If an entry holds a picture, drop the picture but restate the entry word for word.
§
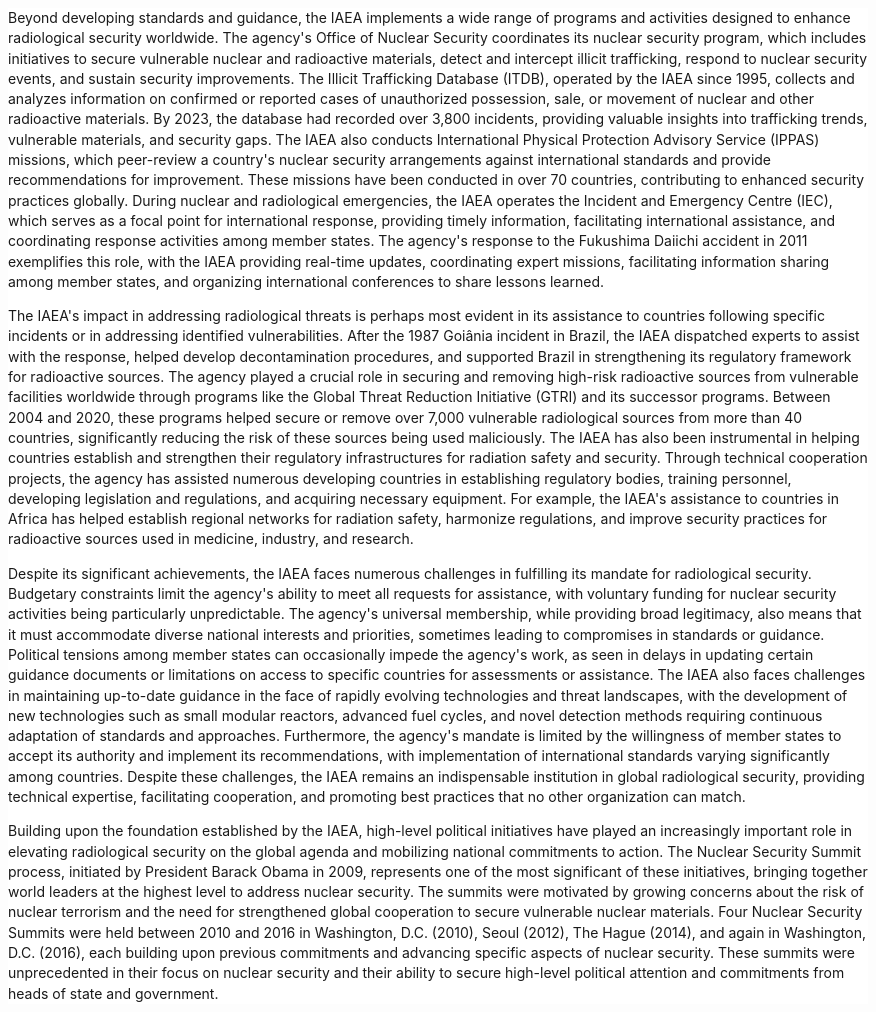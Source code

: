Beyond developing standards and guidance, the IAEA implements a wide range of programs and activities designed to enhance radiological security worldwide. The agency's Office of Nuclear Security coordinates its nuclear security program, which includes initiatives to secure vulnerable nuclear and radioactive materials, detect and intercept illicit trafficking, respond to nuclear security events, and sustain security improvements. The Illicit Trafficking Database (ITDB), operated by the IAEA since 1995, collects and analyzes information on confirmed or reported cases of unauthorized possession, sale, or movement of nuclear and other radioactive materials. By 2023, the database had recorded over 3,800 incidents, providing valuable insights into trafficking trends, vulnerable materials, and security gaps. The IAEA also conducts International Physical Protection Advisory Service (IPPAS) missions, which peer-review a country's nuclear security arrangements against international standards and provide recommendations for improvement. These missions have been conducted in over 70 countries, contributing to enhanced security practices globally. During nuclear and radiological emergencies, the IAEA operates the Incident and Emergency Centre (IEC), which serves as a focal point for international response, providing timely information, facilitating international assistance, and coordinating response activities among member states. The agency's response to the Fukushima Daiichi accident in 2011 exemplifies this role, with the IAEA providing real-time updates, coordinating expert missions, facilitating information sharing among member states, and organizing international conferences to share lessons learned.

The IAEA's impact in addressing radiological threats is perhaps most evident in its assistance to countries following specific incidents or in addressing identified vulnerabilities. After the 1987 Goiânia incident in Brazil, the IAEA dispatched experts to assist with the response, helped develop decontamination procedures, and supported Brazil in strengthening its regulatory framework for radioactive sources. The agency played a crucial role in securing and removing high-risk radioactive sources from vulnerable facilities worldwide through programs like the Global Threat Reduction Initiative (GTRI) and its successor programs. Between 2004 and 2020, these programs helped secure or remove over 7,000 vulnerable radiological sources from more than 40 countries, significantly reducing the risk of these sources being used maliciously. The IAEA has also been instrumental in helping countries establish and strengthen their regulatory infrastructures for radiation safety and security. Through technical cooperation projects, the agency has assisted numerous developing countries in establishing regulatory bodies, training personnel, developing legislation and regulations, and acquiring necessary equipment. For example, the IAEA's assistance to countries in Africa has helped establish regional networks for radiation safety, harmonize regulations, and improve security practices for radioactive sources used in medicine, industry, and research.

Despite its significant achievements, the IAEA faces numerous challenges in fulfilling its mandate for radiological security. Budgetary constraints limit the agency's ability to meet all requests for assistance, with voluntary funding for nuclear security activities being particularly unpredictable. The agency's universal membership, while providing broad legitimacy, also means that it must accommodate diverse national interests and priorities, sometimes leading to compromises in standards or guidance. Political tensions among member states can occasionally impede the agency's work, as seen in delays in updating certain guidance documents or limitations on access to specific countries for assessments or assistance. The IAEA also faces challenges in maintaining up-to-date guidance in the face of rapidly evolving technologies and threat landscapes, with the development of new technologies such as small modular reactors, advanced fuel cycles, and novel detection methods requiring continuous adaptation of standards and approaches. Furthermore, the agency's mandate is limited by the willingness of member states to accept its authority and implement its recommendations, with implementation of international standards varying significantly among countries. Despite these challenges, the IAEA remains an indispensable institution in global radiological security, providing technical expertise, facilitating cooperation, and promoting best practices that no other organization can match.

Building upon the foundation established by the IAEA, high-level political initiatives have played an increasingly important role in elevating radiological security on the global agenda and mobilizing national commitments to action. The Nuclear Security Summit process, initiated by President Barack Obama in 2009, represents one of the most significant of these initiatives, bringing together world leaders at the highest level to address nuclear security. The summits were motivated by growing concerns about the risk of nuclear terrorism and the need for strengthened global cooperation to secure vulnerable nuclear materials. Four Nuclear Security Summits were held between 2010 and 2016 in Washington, D.C. (2010), Seoul (2012), The Hague (2014), and again in Washington, D.C. (2016), each building upon previous commitments and advancing specific aspects of nuclear security. These summits were unprecedented in their focus on nuclear security and their ability to secure high-level political attention and commitments from heads of state and government.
§
> Response:
Source code

:Beyond developing standards and guidance, the IAEA implements a wide range of programs and activities designed to enhance radiological security worldwide. The agency's Office of Nuclear Security coordinates its nuclear security program, which includes initiatives to secure vulnerable nuclear and radioactive materials, detect and intercept illicit trafficking, respond to nuclear security events, and sustain security improvements. The Illicit Trafficking Database (ITDB), operated by the IAEA since 1995, collects and analyzes information on confirmed or reported cases of unauthorized possession, sale, or movement of nuclear and other radioactive materials. By 2023, the database had recorded over 3,800 incidents, providing valuable insights into trafficking trends, vulnerable materials, and security gaps. The IAEA also conducts International Physical Protection Advisory Service (IPPAS) missions, which peer-review a country's nuclear security arrangements against international standards and provide recommendations for improvement. These missions have been conducted in over 70 countries, contributing to enhanced security practices globally. During nuclear and radiological emergencies, the IAEA operates the Incident and Emergency Centre (IEC), which serves as a focal point for international response, providing timely information, facilitating international assistance, and coordinating response activities among member states. The agency's response to the Fukushima Daiichi accident in 2011 exemplifies this role, with the IAEA providing real-time updates, coordinating expert missions, facilitating information sharing among member states, and organizing international conferences to share lessons learned.

The IAEA's impact in addressing radiological threats is perhaps most evident in its assistance to countries following specific incidents or in addressing identified vulnerabilities. After the 1987 Goiânia incident in Brazil, the IAEA dispatched experts to assist with the response, helped develop decontamination procedures, and supported Brazil in strengthening its regulatory framework for radioactive sources. The agency played a crucial role in securing and removing high-risk radioactive sources from vulnerable facilities worldwide through programs like the Global Threat Reduction Initiative (GTRI) and its successor programs. Between 2004 and 2020, these programs helped secure or remove over 7,000 vulnerable radiological sources from more than 40 countries, significantly reducing the risk of these sources being used maliciously. The IAEA has also been instrumental in helping countries establish and strengthen their regulatory infrastructures for radiation safety and security. Through technical cooperation projects, the agency has assisted numerous developing countries in establishing regulatory bodies, training personnel, developing legislation and regulations, and acquiring necessary equipment. For example, the IAEA's assistance to countries in Africa has helped establish regional networks for radiation safety, harmonize regulations, and improve security practices for radioactive sources used in medicine, industry, and research.

Despite its significant achievements, the IAEA faces numerous challenges in fulfilling its mandate for radiological security. Budgetary constraints limit the agency's ability to meet all requests for assistance, with voluntary funding for nuclear security activities being particularly unpredictable. The agency's universal membership, while providing broad legitimacy, also means that it must accommodate diverse national interests and priorities, sometimes leading to compromises in standards or guidance. Political tensions among member states can occasionally impede the agency's work, as seen in delays in updating certain guidance documents or limitations on access to specific countries for assessments or assistance. The IAEA also faces challenges in maintaining up-to-date guidance in the face of rapidly evolving technologies and threat landscapes, with the development of new technologies such as small modular reactors, advanced fuel cycles, and novel detection methods requiring continuous adaptation of standards and approaches. Furthermore, the agency's mandate is limited by the willingness of member states to accept its authority and implement its recommendations, with implementation of international standards varying significantly among countries. Despite these challenges, the IAEA remains an indispensable institution in global radiological security, providing technical expertise, facilitating cooperation, and promoting best practices that no other organization can match.

Building upon the foundation established by the IAEA, high-level political initiatives have played an increasingly important role in elevating radiological security on the global agenda and mobilizing national commitments to action. The Nuclear Security Summit process, initiated by President Barack Obama in 2009, represents one of the most significant of these initiatives, bringing together world leaders at the highest level to address nuclear security. The summits were motivated by growing concerns about the risk of nuclear terrorism and the need for strengthened global cooperation to secure vulnerable nuclear materials. Four Nuclear Security Summits were held between 2010 and 2016 in Washington, D.C. (2010), Seoul (2012), The Hague (2014), and again in Washington, D.C. (2016), each building upon previous commitments and advancing specific aspects of nuclear security. These summits were unprecedented in their focus on nuclear security and their ability to secure high-level political attention and commitments from heads of state and government.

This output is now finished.